1. A ventilating component for a building structure, comprising:
a panel comprising a planar sheet material extending over a coverage area;
a channel formed in the sheet material, the channel opening having at least one elongated slot facing one side of the panel and having spaced, straight channel side walls and a channel bottom projecting at an opposite side of the panel;
wherein the channel has at least one ventilation opening, the ventilation opening being concealed behind the slot from view from said one side of the panel, planar portions of the panel extending on each side of channel are parallel to the plane, the channel bottom is parallel to the portions extending on each side of channel, and the straight side walls of the channel each join integrally at an acute angle with said channel bottom and with an adjacent planar portion extending on each side of channel; and
complementary opposite joint structures at opposite edges of the ventilating component, such that said ventilating component is attachable to another such ventilating component by engaging respective complementary opposite joint structures thereof, wherein the complementary opposite joint structures include joint walls that are inclined away from a joint gap, and wherein the joint walls and the joint gap as assembled are placed and shaped substantially to resemble the channel.

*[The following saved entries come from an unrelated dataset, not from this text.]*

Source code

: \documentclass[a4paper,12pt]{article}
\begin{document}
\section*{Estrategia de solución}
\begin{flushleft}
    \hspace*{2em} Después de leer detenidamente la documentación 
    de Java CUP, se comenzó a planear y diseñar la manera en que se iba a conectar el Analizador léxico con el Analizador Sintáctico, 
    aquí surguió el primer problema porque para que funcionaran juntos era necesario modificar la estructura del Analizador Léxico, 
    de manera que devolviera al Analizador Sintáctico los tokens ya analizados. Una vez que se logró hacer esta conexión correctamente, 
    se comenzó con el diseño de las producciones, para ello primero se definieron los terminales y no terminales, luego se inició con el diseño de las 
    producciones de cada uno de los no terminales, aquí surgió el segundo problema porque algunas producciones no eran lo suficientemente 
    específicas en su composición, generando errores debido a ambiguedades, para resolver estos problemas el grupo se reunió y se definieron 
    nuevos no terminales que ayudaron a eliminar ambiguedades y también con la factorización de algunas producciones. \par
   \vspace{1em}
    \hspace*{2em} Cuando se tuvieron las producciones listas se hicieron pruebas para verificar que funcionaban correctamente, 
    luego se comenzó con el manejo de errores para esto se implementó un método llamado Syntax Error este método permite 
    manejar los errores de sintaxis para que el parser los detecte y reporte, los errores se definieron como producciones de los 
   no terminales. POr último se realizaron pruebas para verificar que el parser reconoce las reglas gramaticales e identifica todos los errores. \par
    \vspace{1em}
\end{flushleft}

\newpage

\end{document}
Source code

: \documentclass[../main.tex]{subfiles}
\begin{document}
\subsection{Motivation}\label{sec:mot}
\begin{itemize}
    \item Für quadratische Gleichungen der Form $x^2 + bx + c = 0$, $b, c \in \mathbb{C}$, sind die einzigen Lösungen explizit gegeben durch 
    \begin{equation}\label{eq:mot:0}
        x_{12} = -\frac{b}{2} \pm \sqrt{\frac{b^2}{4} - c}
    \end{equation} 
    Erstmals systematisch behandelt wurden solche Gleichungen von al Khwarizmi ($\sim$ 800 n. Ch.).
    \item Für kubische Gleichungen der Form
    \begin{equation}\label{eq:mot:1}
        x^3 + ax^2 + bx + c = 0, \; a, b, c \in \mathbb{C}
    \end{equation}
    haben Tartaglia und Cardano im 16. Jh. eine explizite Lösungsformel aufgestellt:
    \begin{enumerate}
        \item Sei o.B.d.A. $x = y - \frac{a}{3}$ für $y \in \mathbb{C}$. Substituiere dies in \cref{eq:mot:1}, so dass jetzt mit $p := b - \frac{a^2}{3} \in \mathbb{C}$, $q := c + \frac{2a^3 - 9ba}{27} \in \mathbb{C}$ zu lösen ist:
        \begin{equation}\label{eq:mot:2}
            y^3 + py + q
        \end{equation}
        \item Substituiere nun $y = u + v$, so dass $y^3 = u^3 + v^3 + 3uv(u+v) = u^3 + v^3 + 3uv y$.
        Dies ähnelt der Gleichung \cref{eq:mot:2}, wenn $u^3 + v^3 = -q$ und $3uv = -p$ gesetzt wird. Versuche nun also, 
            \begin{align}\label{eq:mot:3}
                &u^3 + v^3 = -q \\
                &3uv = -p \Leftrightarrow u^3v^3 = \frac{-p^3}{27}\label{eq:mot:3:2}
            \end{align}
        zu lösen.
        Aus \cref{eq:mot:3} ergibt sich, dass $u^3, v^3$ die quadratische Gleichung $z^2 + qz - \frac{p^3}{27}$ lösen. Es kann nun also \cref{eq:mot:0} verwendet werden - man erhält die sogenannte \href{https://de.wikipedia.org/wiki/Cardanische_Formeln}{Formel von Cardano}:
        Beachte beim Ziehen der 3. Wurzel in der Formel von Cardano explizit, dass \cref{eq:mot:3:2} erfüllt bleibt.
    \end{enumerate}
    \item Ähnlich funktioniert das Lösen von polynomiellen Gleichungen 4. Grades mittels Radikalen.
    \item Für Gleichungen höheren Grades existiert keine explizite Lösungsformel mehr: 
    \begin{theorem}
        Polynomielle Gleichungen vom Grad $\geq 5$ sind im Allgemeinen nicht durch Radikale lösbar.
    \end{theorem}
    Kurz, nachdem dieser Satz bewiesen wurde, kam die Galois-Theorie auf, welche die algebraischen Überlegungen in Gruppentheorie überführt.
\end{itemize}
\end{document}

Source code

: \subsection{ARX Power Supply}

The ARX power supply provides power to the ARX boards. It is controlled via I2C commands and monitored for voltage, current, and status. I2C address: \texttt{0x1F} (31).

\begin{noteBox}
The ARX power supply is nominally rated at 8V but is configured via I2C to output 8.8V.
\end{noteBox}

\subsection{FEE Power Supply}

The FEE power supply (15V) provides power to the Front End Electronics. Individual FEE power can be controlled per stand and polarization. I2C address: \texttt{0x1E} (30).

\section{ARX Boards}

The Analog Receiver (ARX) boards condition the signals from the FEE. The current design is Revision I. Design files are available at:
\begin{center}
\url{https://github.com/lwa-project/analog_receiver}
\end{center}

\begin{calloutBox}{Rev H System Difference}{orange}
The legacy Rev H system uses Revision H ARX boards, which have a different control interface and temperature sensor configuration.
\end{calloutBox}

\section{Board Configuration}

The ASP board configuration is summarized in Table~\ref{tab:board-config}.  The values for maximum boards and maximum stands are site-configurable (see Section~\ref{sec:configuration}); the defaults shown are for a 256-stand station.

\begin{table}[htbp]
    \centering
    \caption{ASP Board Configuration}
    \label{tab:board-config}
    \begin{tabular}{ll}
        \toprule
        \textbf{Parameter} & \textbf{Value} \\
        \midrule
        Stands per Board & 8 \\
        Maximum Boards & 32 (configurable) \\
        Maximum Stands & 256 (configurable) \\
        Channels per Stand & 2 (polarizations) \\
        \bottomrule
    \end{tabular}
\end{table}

2. The ventilating component of
3. The ventilating component of
4. The ventilating component of
5. The ventilating component of
6. The ventilating component of
7. The ventilating component of
This application is a Division of U.S. patent application Ser. No. 10/983,984, filed Nov. 8, 2004, now U.S. Pat. No. 7,594,362, which is a Continuation in Part of Ser. No. 10/428,554, filed May 2, 2003, now U.S. Pat. No. 6,941,707, both of which applications are expressly incorporated by reference herein in their entireties.
The invention relates to building components having through openings to facilitate ventilation.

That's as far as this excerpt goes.